The East Suburban Catholic Conference game was seven minutes old when Benet junior goalkeeper Konrad Bayer launched a free kick 60 yards up the middle of the field.
Kenagy ran under it, swung his right leg about 12 yards from the goal and volleyed the ball into the net before Nazareth goalkeeper David Caldwell could react.
The senior forward wound up with two goals and two assists as the host Redwings rolled to a 6-0 victory in Lisle but the buzz afterward was all about his opening strike.

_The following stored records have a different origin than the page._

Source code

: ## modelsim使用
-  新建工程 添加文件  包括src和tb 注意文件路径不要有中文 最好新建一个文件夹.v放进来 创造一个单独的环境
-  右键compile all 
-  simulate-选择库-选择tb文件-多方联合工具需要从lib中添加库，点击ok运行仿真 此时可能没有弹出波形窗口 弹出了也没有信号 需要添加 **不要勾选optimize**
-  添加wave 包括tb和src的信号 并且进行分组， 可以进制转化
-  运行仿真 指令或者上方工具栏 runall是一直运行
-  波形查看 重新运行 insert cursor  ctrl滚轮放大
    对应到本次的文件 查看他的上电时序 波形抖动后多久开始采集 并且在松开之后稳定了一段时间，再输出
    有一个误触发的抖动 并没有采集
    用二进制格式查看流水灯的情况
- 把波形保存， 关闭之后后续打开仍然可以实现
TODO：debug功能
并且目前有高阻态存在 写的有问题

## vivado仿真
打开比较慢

“Best goal I’ve ever seen,” Benet coach Sean Wesley said. “For a 60-yard ball over your head, to take it out of the air one-touch and put it on frame with authority, that changed the game.
“We were playing well but when you can be ruthless like that in the box with somebody with that kind of ability who is just relentless about getting the ball on frame, it’s scary.”
To Bayer it was a thing of beauty. The assist was the first point of his career.
“It’s pretty exciting,” Bayer said. “It’s the first time I’ve done that so it was a good feeling.
“We had the ball pretty far up. I kicked it and Kyle can finish from wherever.”
For Kenagy, the start of the play was as good as the finish.
“I couldn’t ask for a better ball,” Kenagy said. “It just floated perfectly in. It wasn’t hit super hard.
“It floated right in so I basically just got a foot on it and tried to redirect it. Coach always tells us to shoot one-time to get the goalie off guard while he’s trying to set his feet.”
Caldwell gave up five goals in the first half but none were his fault.
Nazareth (5-5-1, 1-2) held firm for the next 20 minutes before Benet (6-2, 2-0) scored on four consecutive shots during a span of 2:51 to put the game away.
Sophomore Daniel Morefield scored the next two goals, both off assists from Kenagy. The first came with 11:41 left in the first half on an open shot from the right side of the box after Kenagy had redirected a 35-yard free kick from Bennett Curtis.
The second came at the 10:18 mark on another open shot and seemed to demoralize the young Roadrunners, who start only two seniors. Kenagy and Sam Knapke proceeded to score 22 seconds apart, with Kenagy’s goal a header off a cross from Curtis. Knapke was unassisted.
“Coach talked to us before the game about being relentless in the box and I think we finally pulled through today and they just went in,” said Kenagy, who now has 10 goals. “The focus was there, our shots on goal were all there.”
It was the first two-goal game for Morefield, who doubled his season total to four.
“Morefield is a great player,” Kenagy said. “That’s not going to be his only two-goal game, I’ll tell you that.”
Ben Kelly finished the scoring early in the second half off a pass from Artur Pach. The Redwings outshot Nazareth 24-3 despite playing their reserves after intermission.
“Benet is very good, there’s no question about it, and we’re very young,” Nazareth coach Doug Hunt said. “It was 1-0 for a long time. Then the trouble with youth is, once the second one happened, they don’t know how to pick themselves up.”